Exercise: Could you repeat the entries below word for word, leaving nothing out?

Provided entries:
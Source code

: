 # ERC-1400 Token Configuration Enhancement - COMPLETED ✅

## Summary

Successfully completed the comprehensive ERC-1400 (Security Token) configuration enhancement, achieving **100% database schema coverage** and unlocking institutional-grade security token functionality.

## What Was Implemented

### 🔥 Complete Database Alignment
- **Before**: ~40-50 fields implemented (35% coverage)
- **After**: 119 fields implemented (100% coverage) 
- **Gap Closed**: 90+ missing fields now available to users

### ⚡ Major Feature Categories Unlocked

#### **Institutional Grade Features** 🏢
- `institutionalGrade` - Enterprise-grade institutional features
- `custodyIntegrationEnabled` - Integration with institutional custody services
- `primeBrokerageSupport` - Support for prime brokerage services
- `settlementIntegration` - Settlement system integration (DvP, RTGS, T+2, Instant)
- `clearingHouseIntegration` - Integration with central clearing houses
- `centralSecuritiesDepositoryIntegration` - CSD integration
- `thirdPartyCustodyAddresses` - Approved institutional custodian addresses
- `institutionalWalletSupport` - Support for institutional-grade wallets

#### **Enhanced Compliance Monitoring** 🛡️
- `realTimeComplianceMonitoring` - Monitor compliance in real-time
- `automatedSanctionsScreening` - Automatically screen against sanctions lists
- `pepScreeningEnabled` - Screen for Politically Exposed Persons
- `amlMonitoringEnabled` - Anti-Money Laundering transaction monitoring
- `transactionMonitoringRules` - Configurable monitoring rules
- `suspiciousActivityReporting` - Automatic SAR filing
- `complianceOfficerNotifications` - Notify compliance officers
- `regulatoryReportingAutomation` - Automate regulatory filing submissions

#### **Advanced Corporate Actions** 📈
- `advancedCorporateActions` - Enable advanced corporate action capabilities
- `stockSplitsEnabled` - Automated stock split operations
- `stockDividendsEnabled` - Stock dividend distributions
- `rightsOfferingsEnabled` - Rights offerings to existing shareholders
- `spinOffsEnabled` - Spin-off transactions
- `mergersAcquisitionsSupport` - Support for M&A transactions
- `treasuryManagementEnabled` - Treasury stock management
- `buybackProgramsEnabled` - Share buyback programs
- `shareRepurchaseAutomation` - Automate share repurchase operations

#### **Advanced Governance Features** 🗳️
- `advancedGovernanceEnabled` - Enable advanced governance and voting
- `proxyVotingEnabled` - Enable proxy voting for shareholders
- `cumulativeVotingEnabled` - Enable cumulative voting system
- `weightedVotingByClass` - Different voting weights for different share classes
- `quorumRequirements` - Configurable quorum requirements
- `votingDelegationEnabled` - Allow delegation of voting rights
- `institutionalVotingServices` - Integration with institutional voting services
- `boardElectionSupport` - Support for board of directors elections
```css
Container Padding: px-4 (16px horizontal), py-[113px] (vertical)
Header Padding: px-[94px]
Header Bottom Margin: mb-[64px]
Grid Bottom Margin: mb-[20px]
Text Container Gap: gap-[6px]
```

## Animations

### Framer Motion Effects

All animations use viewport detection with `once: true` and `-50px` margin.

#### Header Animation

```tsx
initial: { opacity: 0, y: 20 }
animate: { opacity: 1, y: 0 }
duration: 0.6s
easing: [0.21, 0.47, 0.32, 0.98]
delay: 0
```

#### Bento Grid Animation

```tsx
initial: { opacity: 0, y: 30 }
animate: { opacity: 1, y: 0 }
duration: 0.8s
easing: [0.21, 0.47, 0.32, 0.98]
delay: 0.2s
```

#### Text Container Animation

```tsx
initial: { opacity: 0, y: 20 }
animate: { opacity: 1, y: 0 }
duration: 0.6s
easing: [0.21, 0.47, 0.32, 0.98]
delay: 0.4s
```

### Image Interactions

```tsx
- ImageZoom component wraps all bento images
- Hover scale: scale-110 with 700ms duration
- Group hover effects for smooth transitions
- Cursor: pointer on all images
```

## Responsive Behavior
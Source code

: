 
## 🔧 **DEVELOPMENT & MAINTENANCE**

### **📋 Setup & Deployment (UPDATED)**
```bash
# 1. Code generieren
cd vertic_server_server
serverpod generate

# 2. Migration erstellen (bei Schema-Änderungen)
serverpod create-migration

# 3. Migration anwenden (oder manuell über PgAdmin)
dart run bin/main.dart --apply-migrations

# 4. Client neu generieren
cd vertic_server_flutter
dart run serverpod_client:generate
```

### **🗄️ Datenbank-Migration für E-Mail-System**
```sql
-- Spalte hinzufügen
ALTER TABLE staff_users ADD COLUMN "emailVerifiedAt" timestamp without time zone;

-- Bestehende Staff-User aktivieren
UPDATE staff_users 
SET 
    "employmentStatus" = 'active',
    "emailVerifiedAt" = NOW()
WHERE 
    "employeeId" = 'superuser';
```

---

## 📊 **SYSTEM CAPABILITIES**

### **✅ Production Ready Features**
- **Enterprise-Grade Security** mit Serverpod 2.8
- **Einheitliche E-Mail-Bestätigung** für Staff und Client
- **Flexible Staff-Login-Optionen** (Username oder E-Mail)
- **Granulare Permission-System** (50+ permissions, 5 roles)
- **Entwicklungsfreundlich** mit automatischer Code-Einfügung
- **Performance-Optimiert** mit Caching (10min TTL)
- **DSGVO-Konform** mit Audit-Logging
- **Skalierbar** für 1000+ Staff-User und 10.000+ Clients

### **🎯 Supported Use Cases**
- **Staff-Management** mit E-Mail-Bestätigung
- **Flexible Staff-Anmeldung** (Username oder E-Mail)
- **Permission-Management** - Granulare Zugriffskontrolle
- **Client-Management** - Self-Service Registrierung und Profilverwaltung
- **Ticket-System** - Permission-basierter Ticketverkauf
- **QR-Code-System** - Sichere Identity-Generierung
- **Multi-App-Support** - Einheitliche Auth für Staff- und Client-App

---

Completed exercise:
Source code

: # ERC-1400 Token Configuration Enhancement - COMPLETED ✅

## Summary

Successfully completed the comprehensive ERC-1400 (Security Token) configuration enhancement, achieving **100% database schema coverage** and unlocking institutional-grade security token functionality.

## What Was Implemented

### 🔥 Complete Database Alignment
- **Before**: ~40-50 fields implemented (35% coverage)
- **After**: 119 fields implemented (100% coverage) 
- **Gap Closed**: 90+ missing fields now available to users

### ⚡ Major Feature Categories Unlocked

#### **Institutional Grade Features** 🏢
- `institutionalGrade` - Enterprise-grade institutional features
- `custodyIntegrationEnabled` - Integration with institutional custody services
- `primeBrokerageSupport` - Support for prime brokerage services
- `settlementIntegration` - Settlement system integration (DvP, RTGS, T+2, Instant)
- `clearingHouseIntegration` - Integration with central clearing houses
- `centralSecuritiesDepositoryIntegration` - CSD integration
- `thirdPartyCustodyAddresses` - Approved institutional custodian addresses
- `institutionalWalletSupport` - Support for institutional-grade wallets

#### **Enhanced Compliance Monitoring** 🛡️
- `realTimeComplianceMonitoring` - Monitor compliance in real-time
- `automatedSanctionsScreening` - Automatically screen against sanctions lists
- `pepScreeningEnabled` - Screen for Politically Exposed Persons
- `amlMonitoringEnabled` - Anti-Money Laundering transaction monitoring
- `transactionMonitoringRules` - Configurable monitoring rules
- `suspiciousActivityReporting` - Automatic SAR filing
- `complianceOfficerNotifications` - Notify compliance officers
- `regulatoryReportingAutomation` - Automate regulatory filing submissions

#### **Advanced Corporate Actions** 📈
- `advancedCorporateActions` - Enable advanced corporate action capabilities
- `stockSplitsEnabled` - Automated stock split operations
- `stockDividendsEnabled` - Stock dividend distributions
- `rightsOfferingsEnabled` - Rights offerings to existing shareholders
- `spinOffsEnabled` - Spin-off transactions
- `mergersAcquisitionsSupport` - Support for M&A transactions
- `treasuryManagementEnabled` - Treasury stock management
- `buybackProgramsEnabled` - Share buyback programs
- `shareRepurchaseAutomation` - Automate share repurchase operations

#### **Advanced Governance Features** 🗳️
- `advancedGovernanceEnabled` - Enable advanced governance and voting
- `proxyVotingEnabled` - Enable proxy voting for shareholders
- `cumulativeVotingEnabled` - Enable cumulative voting system
- `weightedVotingByClass` - Different voting weights for different share classes
- `quorumRequirements` - Configurable quorum requirements
- `votingDelegationEnabled` - Allow delegation of voting rights
- `institutionalVotingServices` - Integration with institutional voting services
- `boardElectionSupport` - Support for board of directors elections
```css
Container Padding: px-4 (16px horizontal), py-[113px] (vertical)
Header Padding: px-[94px]
Header Bottom Margin: mb-[64px]
Grid Bottom Margin: mb-[20px]
Text Container Gap: gap-[6px]
```

## Animations

### Framer Motion Effects

All animations use viewport detection with `once: true` and `-50px` margin.

#### Header Animation

```tsx
initial: { opacity: 0, y: 20 }
animate: { opacity: 1, y: 0 }
duration: 0.6s
easing: [0.21, 0.47, 0.32, 0.98]
delay: 0
```

#### Bento Grid Animation

```tsx
initial: { opacity: 0, y: 30 }
animate: { opacity: 1, y: 0 }
duration: 0.8s
easing: [0.21, 0.47, 0.32, 0.98]
delay: 0.2s
```

#### Text Container Animation

```tsx
initial: { opacity: 0, y: 20 }
animate: { opacity: 1, y: 0 }
duration: 0.6s
easing: [0.21, 0.47, 0.32, 0.98]
delay: 0.4s
```

### Image Interactions

```tsx
- ImageZoom component wraps all bento images
- Hover scale: scale-110 with 700ms duration
- Group hover effects for smooth transitions
- Cursor: pointer on all images
```

## Responsive Behavior
Source code

: 
## 🔧 **DEVELOPMENT & MAINTENANCE**

### **📋 Setup & Deployment (UPDATED)**
```bash
# 1. Code generieren
cd vertic_server_server
serverpod generate

# 2. Migration erstellen (bei Schema-Änderungen)
serverpod create-migration

# 3. Migration anwenden (oder manuell über PgAdmin)
dart run bin/main.dart --apply-migrations

# 4. Client neu generieren
cd vertic_server_flutter
dart run serverpod_client:generate
```

### **🗄️ Datenbank-Migration für E-Mail-System**
```sql
-- Spalte hinzufügen
ALTER TABLE staff_users ADD COLUMN "emailVerifiedAt" timestamp without time zone;

-- Bestehende Staff-User aktivieren
UPDATE staff_users 
SET 
    "employmentStatus" = 'active',
    "emailVerifiedAt" = NOW()
WHERE 
    "employeeId" = 'superuser';
```

---

## 📊 **SYSTEM CAPABILITIES**

### **✅ Production Ready Features**
- **Enterprise-Grade Security** mit Serverpod 2.8
- **Einheitliche E-Mail-Bestätigung** für Staff und Client
- **Flexible Staff-Login-Optionen** (Username oder E-Mail)
- **Granulare Permission-System** (50+ permissions, 5 roles)
- **Entwicklungsfreundlich** mit automatischer Code-Einfügung
- **Performance-Optimiert** mit Caching (10min TTL)
- **DSGVO-Konform** mit Audit-Logging
- **Skalierbar** für 1000+ Staff-User und 10.000+ Clients

### **🎯 Supported Use Cases**
- **Staff-Management** mit E-Mail-Bestätigung
- **Flexible Staff-Anmeldung** (Username oder E-Mail)
- **Permission-Management** - Granulare Zugriffskontrolle
- **Client-Management** - Self-Service Registrierung und Profilverwaltung
- **Ticket-System** - Permission-basierter Ticketverkauf
- **QR-Code-System** - Sichere Identity-Generierung
- **Multi-App-Support** - Einheitliche Auth für Staff- und Client-App

---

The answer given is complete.